From The art of looking sideways, by Alan Fletcher.
I shut my eyes in order to see. – Paul Gauguin
It is only with the heart that one can see rightly. What is essential is invisible to the eye. – Antoine de Saint-Exupery
I paint what I know, not what I see. – Pablo Picasso
What you see is what you see. – Frank Stella
Seeing is not believing. Believing is seeing. – Robert Pirsig
The first three comments address the same theme – the eye of the mind – different from that of last two.
The last two present opposite points of view from one another – science versus religion.
b + T,
I agree about the first three, but have a different twist on the last two. At least for this morning.
I think one could place the Pirsig quote with the others if we take believing as the understanding or commitment of the mind. Believing is seeing with the mind’s eye, i.e. in a deeper way than with only the sensory eye. Admittedly, many of our musings on A&P are about how there’s no clear separation of these.
As for Stella, I think the occasion was fending off requests to explain his minimalist black paintings. I don’t know whether he was denying they had any meaning, or saying that the meaning had to be found by the mind of the viewer, and couldn’t be specified in words.
Steve,
I agree with your interpretation of the last quote.

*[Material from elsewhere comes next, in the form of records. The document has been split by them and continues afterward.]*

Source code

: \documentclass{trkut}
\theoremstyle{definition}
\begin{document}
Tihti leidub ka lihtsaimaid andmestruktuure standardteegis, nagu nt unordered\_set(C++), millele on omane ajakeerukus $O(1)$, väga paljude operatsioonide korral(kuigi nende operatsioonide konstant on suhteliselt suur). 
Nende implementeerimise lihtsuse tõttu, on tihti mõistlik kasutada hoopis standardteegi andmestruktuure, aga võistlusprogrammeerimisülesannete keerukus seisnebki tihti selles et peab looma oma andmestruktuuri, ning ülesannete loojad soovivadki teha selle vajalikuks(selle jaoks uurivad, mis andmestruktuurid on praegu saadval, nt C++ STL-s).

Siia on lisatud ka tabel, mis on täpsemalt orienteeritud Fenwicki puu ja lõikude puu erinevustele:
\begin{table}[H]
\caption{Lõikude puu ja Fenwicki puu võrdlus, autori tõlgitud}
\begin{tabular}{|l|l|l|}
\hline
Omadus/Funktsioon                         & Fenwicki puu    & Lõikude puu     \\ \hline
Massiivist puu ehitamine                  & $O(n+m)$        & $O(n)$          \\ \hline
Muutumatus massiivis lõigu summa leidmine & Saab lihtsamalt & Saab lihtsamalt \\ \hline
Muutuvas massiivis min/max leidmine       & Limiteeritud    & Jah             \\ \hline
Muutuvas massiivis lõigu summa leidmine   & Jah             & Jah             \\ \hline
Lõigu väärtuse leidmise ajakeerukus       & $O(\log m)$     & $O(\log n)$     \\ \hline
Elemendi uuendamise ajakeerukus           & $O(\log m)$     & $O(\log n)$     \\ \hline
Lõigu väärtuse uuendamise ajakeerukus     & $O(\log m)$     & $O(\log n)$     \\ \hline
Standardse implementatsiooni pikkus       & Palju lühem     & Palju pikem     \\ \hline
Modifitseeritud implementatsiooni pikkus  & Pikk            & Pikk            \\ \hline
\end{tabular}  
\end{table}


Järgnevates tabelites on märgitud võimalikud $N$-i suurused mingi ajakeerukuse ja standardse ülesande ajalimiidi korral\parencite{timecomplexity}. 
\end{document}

After reading what you now said about Stella, I like his quote the best.
I am at work. Tolla, resting at home, may think or feel differently.
Great horse photo!
Changing the subject a little bit, I just saw the new George Clooney movie, “Michael Clayton” and there is a beautiful scene about the quiet presence of horses, and what man can learn from them. If you get a chance, I recommend it.
Okay, back on topic, I think for me the only open-ended quote, the one I can go places with in my imagination, is the first one:
I shut my eyes in order to see.
The others start dealing in absolutes that don’t leave much wiggle room.
Martha,
What an excellent point, I have to agree. Though there is uch a strong tendency to pronounce is absolute language, that I tend to ignore the absolutism and just ponder the thought for what I can gain from it. But spirit matters; thank you for your insight.
Steve,
“Seeing is forgetting the name of the thing one sees” — maybe the worst title for the best book I’ve read in a long time. It’s Lawrence Weschler, of course, writing about Robert Irwin. More about Irwin this coming Friday if you are lucky.
But about seeing — I was reading something about Irwin where he said (I paraphrase) that just to understand perception, it might be worth listening to everything in your environment, all the time, for a week. I tried it, and quickly realized that the only way I could really hear everything (that is to say, everything that physically I _could_ hear) was to close my eyes. My vision interfered with the more subtle sounds unless I cut it off.
So I’m wondering if, to see completely, one plugged one’s ears, or added a total white noise, if our perception of what we see would change or enlarge or expand.
BEyond that, I could only hear “all” when I concentrated on hearing all — like a “hearing” meditation.
June,
Just thinking about the experiment you describe made me realize a difference between seeing and hearing as modes of sensing. Considering just the physical input: with hearing you cannot help but hear everything around you, whereas with seeing you can only see what you train your eyes on. True, once one gets to the mental level, the notion of attention matters in both. I’m going to be trying this out.
More Irwin would be great. From the recent NY Times article concerning Irwin’s work in San Diego: “he talks most of all about the purpose of art, as a vehicle for attuning or retuning individual patterns of attention and perception.” Though his talk is fascinating, the experience of his work must be so much more. “An exhibition for me is not a statement but an experiment.”
June:
That is soo Carlos Casteneda. Don Juan keeps hammering on the theme that hearing is deeply implicated in one’s perception of those separate realities.
Jay,
Good grief, it’s been eons since I thought of Carlos Casteneda — I was in my practical/materialist marxist 1960’s mode when I first encountered him and so blew him off as just another whoo-whoo.
Should I re-examine (now that I’m in my 6th decade and have turned into a bit of a whoo-whoo myself)?